[Saved entries]
--------------------
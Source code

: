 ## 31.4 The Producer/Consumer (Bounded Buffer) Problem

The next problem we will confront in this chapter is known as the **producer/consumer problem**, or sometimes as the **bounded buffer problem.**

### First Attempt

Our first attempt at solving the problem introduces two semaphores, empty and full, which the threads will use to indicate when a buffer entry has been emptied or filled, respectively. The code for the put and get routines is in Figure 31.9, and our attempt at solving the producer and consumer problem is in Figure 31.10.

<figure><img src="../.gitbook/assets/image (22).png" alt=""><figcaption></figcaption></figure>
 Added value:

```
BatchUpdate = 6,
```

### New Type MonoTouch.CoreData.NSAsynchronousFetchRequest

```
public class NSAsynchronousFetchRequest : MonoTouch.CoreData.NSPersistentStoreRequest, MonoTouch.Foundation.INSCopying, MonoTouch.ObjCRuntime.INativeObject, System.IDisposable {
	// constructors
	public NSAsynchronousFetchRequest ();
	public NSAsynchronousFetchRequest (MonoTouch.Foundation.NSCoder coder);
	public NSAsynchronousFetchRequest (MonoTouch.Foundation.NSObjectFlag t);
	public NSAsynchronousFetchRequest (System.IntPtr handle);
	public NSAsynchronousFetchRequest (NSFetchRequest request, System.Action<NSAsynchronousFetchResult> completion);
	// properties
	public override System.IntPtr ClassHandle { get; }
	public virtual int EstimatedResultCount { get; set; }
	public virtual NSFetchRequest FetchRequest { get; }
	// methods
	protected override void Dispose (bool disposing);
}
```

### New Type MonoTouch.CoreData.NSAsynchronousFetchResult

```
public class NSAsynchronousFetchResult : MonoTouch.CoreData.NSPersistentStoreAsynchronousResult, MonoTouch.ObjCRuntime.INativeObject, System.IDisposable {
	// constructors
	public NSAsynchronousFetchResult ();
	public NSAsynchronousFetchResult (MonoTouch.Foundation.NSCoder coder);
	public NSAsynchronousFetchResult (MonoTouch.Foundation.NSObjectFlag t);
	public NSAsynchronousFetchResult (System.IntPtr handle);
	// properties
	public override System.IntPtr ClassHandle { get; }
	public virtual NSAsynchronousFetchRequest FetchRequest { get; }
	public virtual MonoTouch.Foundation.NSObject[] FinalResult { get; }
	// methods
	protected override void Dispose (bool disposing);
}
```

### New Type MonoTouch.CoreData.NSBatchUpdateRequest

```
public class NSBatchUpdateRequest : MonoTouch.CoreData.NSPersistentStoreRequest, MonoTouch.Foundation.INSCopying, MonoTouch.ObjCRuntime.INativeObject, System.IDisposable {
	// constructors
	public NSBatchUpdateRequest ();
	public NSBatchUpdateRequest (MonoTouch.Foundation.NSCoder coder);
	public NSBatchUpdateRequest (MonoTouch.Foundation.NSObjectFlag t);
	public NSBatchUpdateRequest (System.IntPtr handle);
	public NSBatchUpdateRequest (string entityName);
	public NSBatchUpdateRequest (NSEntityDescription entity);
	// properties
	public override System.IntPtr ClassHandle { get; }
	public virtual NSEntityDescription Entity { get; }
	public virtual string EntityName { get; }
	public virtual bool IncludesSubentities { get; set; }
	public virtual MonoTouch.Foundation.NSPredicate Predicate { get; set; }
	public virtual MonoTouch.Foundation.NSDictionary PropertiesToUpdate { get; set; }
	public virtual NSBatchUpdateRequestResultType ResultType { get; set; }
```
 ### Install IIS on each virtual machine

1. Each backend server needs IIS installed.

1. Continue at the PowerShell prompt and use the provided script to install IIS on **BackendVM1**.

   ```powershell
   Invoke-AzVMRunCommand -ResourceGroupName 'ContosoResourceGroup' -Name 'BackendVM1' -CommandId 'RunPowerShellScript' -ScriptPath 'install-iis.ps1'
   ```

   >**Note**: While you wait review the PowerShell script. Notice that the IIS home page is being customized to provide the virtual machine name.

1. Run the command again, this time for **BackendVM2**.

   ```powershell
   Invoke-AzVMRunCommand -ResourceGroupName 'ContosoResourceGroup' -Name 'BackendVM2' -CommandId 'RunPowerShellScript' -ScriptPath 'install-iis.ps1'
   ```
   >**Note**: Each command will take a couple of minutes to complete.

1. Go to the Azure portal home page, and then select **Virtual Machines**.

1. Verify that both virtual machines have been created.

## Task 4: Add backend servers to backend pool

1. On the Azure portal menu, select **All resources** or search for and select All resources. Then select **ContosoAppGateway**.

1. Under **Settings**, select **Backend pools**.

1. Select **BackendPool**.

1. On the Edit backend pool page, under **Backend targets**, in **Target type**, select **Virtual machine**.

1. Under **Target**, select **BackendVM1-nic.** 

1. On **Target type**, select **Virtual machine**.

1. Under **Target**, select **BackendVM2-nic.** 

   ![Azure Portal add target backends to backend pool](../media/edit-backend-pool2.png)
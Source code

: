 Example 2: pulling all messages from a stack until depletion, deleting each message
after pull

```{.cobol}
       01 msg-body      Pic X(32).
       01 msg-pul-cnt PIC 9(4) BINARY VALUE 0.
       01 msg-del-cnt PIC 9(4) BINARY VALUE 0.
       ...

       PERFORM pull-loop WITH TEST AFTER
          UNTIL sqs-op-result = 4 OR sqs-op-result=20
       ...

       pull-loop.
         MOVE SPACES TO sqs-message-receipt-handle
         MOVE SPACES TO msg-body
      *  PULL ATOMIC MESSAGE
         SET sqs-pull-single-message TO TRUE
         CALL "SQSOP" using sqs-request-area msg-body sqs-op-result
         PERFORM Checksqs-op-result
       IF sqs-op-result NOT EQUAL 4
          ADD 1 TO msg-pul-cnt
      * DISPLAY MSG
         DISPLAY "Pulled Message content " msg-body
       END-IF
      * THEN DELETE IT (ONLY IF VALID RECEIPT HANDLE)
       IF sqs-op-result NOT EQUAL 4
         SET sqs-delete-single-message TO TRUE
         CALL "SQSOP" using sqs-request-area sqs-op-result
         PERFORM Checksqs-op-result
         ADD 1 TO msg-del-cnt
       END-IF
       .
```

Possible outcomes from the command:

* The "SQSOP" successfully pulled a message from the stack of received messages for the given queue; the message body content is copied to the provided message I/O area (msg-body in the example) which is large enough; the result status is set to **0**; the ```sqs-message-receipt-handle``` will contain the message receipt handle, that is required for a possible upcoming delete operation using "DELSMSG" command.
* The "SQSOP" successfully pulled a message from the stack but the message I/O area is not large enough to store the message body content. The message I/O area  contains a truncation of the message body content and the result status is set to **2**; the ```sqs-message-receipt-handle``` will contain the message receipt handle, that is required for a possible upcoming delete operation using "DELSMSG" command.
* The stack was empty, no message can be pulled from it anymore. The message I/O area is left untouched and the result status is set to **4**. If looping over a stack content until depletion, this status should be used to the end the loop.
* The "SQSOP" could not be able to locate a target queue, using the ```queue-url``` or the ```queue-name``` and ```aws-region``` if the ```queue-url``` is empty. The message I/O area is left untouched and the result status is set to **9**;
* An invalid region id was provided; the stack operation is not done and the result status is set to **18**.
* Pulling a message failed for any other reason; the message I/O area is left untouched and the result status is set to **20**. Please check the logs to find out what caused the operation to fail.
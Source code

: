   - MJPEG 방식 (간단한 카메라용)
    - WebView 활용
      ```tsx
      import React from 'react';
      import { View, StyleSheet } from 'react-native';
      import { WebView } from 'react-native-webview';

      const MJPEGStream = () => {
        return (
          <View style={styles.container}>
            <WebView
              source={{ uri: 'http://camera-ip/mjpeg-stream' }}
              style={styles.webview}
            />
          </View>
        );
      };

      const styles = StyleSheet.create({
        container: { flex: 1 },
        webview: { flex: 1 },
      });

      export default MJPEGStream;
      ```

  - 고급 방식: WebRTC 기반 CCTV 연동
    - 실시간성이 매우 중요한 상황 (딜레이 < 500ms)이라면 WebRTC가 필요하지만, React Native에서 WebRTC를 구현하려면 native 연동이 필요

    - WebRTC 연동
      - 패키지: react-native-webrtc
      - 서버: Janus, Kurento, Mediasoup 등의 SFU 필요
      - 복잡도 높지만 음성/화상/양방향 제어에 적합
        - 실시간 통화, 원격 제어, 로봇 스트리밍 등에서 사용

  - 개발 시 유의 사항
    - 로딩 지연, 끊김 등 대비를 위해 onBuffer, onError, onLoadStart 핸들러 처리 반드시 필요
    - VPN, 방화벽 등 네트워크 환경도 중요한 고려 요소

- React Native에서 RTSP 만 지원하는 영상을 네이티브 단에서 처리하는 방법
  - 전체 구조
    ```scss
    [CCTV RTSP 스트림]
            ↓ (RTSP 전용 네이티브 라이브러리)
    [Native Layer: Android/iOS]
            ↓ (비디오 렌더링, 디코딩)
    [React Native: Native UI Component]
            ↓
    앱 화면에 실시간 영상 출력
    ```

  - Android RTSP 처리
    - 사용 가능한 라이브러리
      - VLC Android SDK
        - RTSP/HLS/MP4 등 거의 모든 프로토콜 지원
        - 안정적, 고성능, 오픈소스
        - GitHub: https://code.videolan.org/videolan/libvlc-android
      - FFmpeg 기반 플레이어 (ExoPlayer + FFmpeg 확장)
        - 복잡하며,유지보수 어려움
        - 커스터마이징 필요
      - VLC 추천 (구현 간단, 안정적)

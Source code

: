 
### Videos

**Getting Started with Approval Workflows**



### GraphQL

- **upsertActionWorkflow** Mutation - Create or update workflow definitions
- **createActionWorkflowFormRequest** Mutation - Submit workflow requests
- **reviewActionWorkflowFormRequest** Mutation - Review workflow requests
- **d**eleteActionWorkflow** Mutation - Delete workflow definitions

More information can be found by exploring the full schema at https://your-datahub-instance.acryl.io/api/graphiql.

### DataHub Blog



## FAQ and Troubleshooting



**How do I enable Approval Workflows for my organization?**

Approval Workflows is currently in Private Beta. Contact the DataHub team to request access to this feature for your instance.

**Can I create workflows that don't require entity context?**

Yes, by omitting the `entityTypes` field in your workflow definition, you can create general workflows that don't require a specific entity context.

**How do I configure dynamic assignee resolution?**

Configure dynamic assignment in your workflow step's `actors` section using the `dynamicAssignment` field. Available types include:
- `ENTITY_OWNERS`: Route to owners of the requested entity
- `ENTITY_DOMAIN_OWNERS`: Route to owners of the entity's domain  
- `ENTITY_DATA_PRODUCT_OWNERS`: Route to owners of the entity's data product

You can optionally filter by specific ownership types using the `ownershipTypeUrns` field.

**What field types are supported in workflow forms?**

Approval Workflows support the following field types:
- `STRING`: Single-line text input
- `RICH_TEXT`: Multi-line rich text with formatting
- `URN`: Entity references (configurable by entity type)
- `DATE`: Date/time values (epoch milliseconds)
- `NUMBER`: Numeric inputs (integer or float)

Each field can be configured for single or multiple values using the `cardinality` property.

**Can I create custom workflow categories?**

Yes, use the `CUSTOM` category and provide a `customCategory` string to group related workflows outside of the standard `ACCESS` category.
--------------------
TASK BRIEF –
Scan the records for the string "Azure" and show every line that contains it.

RESULT OF THIS EXERCISE –
1. Go to the Azure portal home page, and then select **Virtual Machines**.
1. On the Azure portal menu, select **All resources** or search for and select All resources. Then select **ContosoAppGateway**.
   ![Azure Portal add target backends to backend pool](../media/edit-backend-pool2.png)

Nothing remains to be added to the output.